The new EU Foreign Subsidies Regulation – What changes for PE Firms?

Norton Rose Fulbright LLP Sophie Bertin, Miranda Cole and Jay Modrall explain what private equity firms need to know about the EU’s new Foreign Subsidies Regulation, which came into effect last month.

PE firms have a new regulation to comply with when dealing with an EU dimension. The new Foreign Subsidies Regulation (FSR) is truly game-changing, empowering the European Commission (EC) to review deals and impose remedies on companies that have received financial contributions from non-EU countries if those contributions threaten to distort competition in the EU. The objective of the FSR is to establish a level-playing field among competitors and to ensure that non-EU state support does not unduly favour recipients operating in the EU internal market.

What does the FSR change?

The FSR, which started to apply on 12 July 2023, is particularly relevant for private equity (PE) firms engaging in frequent transactions or whose portfolio companies engage in public procurement processes. It has two main pillars – first, the turnover of the involved entities or the value of the public contract and second, the concepts of Foreign Financial Contribution (FFC) and Foreign Subsidies (FS).
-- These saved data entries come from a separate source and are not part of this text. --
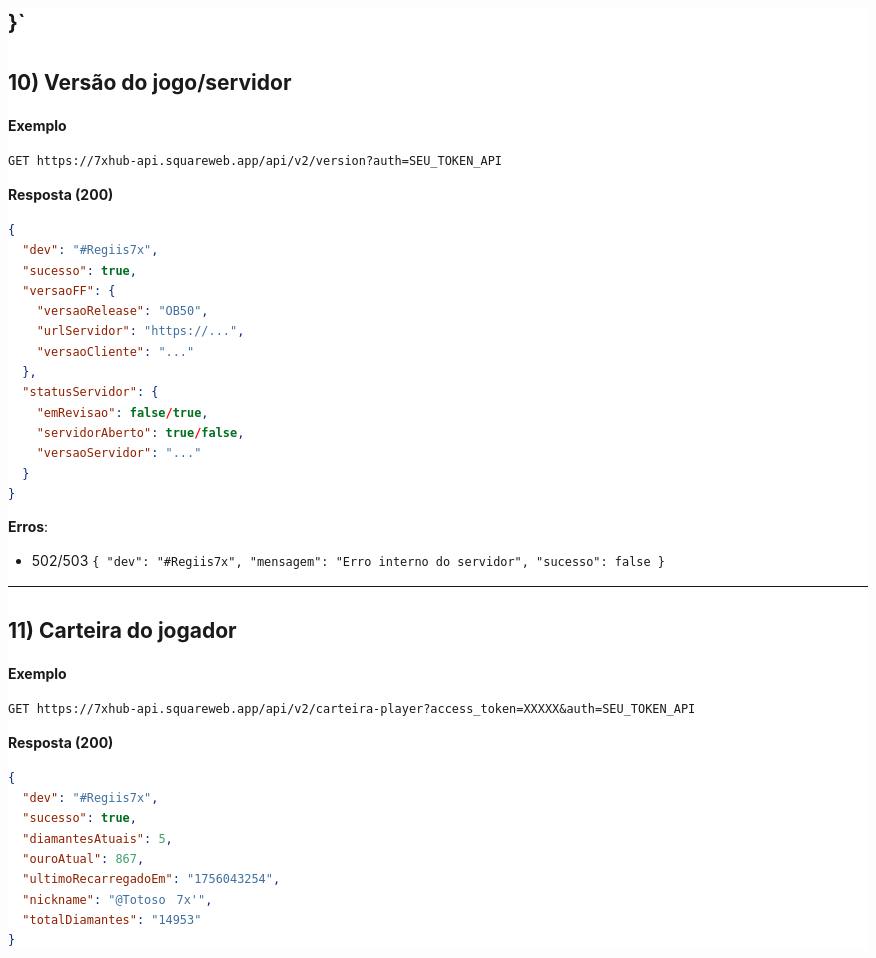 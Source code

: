 }`
---

## 10) **Versão do jogo/servidor**

**Exemplo**
```
GET https://7xhub-api.squareweb.app/api/v2/version?auth=SEU_TOKEN_API
```


**Resposta (200)**
```json
{
  "dev": "#Regiis7x",
  "sucesso": true,
  "versaoFF": {
    "versaoRelease": "OB50",
    "urlServidor": "https://...",
    "versaoCliente": "..."
  },
  "statusServidor": {
    "emRevisao": false/true,
    "servidorAberto": true/false,
    "versaoServidor": "..."
  }
}
```
**Erros**:
- 502/503 `{
  "dev": "#Regiis7x",
  "mensagem": "Erro interno do servidor",
  "sucesso": false
}`
---

## 11) **Carteira do jogador**

**Exemplo**
```
GET https://7xhub-api.squareweb.app/api/v2/carteira-player?access_token=XXXXX&auth=SEU_TOKEN_API
```

**Resposta (200)**
```json
{
  "dev": "#Regiis7x",
  "sucesso": true,
  "diamantesAtuais": 5,
  "ouroAtual": 867,
  "ultimoRecarregadoEm": "1756043254",
  "nickname": "@Totosoㅤ7x'",
  "totalDiamantes": "14953"
}
```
FSR notifications are required when the target or the Joint Venture (JV) generates EU revenues that exceed €500 million and the participants have received more than €50 million in combined FFCs over the previous three years. For EU public procurement tenders, the notification thresholds are much lower at €250 million for the contract and €4 million for combined FFCs.

When these thresholds are met, the fund or the portfolio company will have to notify the acquisition or the participation in the public procurement process. The EC will then assess whether the FFCs confer an advantage not available on the market, such that an FFC qualifies as a Foreign Subsidy (FS).

If the EC concludes that there is an FS and has sufficient indications that the FS may distort competition in the EU – for example, enabling the subsidized company to outcompete non-subsidized companies – it will open an investigation. If necessary, notifying parties can provide further information about the positive effects of the FFCs that help counterbalance potential distortion that the EC finds. They can also offer commitments, which the EC may accept as long as they fully and effectively remedy any negative impact of the foreign subsidy.

Should neither of these approaches be successful, the EC can impose measures to redress any distortion, including full repayment of the subsidy, business presence reduction, assets divestment, R&D results publication, and – in the worst case – unwinding of the acquisition.

What actions should PE firms be taking?

PE firms need to consider the implications of the FSR in their transaction planning and documentation. For example, while the EU Merger Regulation (EUMR) and FSR timelines are reasonably aligned, they may diverge significantly, given the likelihood that the focus of pre-notification discussions and any investigations will differ. This may need to be reflected in long-stop dates in transaction documentation.

Conditions precedent to closing may need to include FSR approvals, representations and warranties – and/or disclosure – to address FFCs. Risk management provisions relating to remedies, whether in the form of break-up fees or otherwise, will also need to reflect the potential measures that may be imposed under the FSR.

The FSR Implementing Regulation and its two Annexes set out what needs to be included in notifications. While all FFCs must be considered for the purposes of calculating the notification thresholds, further details of these will only need to be provided in certain cases.

PE firms will need to get a clear overview of the FFCs that they and their portfolio companies have received. To do that, they will need to identify the various types of interactions that their portfolio companies have with State and State-affiliated entities and the resulting type and value of FFCs received from each third country during the last three years – initially 2020-2022. This data will need to be updated on a rolling basis. It is also important to be able to explain the market conditions in which each benefit was conferred, the balancing positive effects and their contribution to EU goals.

The EC is also encouraging pre-notification discussions, where the approach and details of notifications – and potential waivers – can be discussed. One potential outcome of such discussions is that the amount of information that needs to be submitted with the notification may be reduced. Beyond that, they also provide an opportunity to better understand any sensitivities associated with the notification and to engage in a constructive discussion with the EC that may smooth the review once the formal notification is submitted.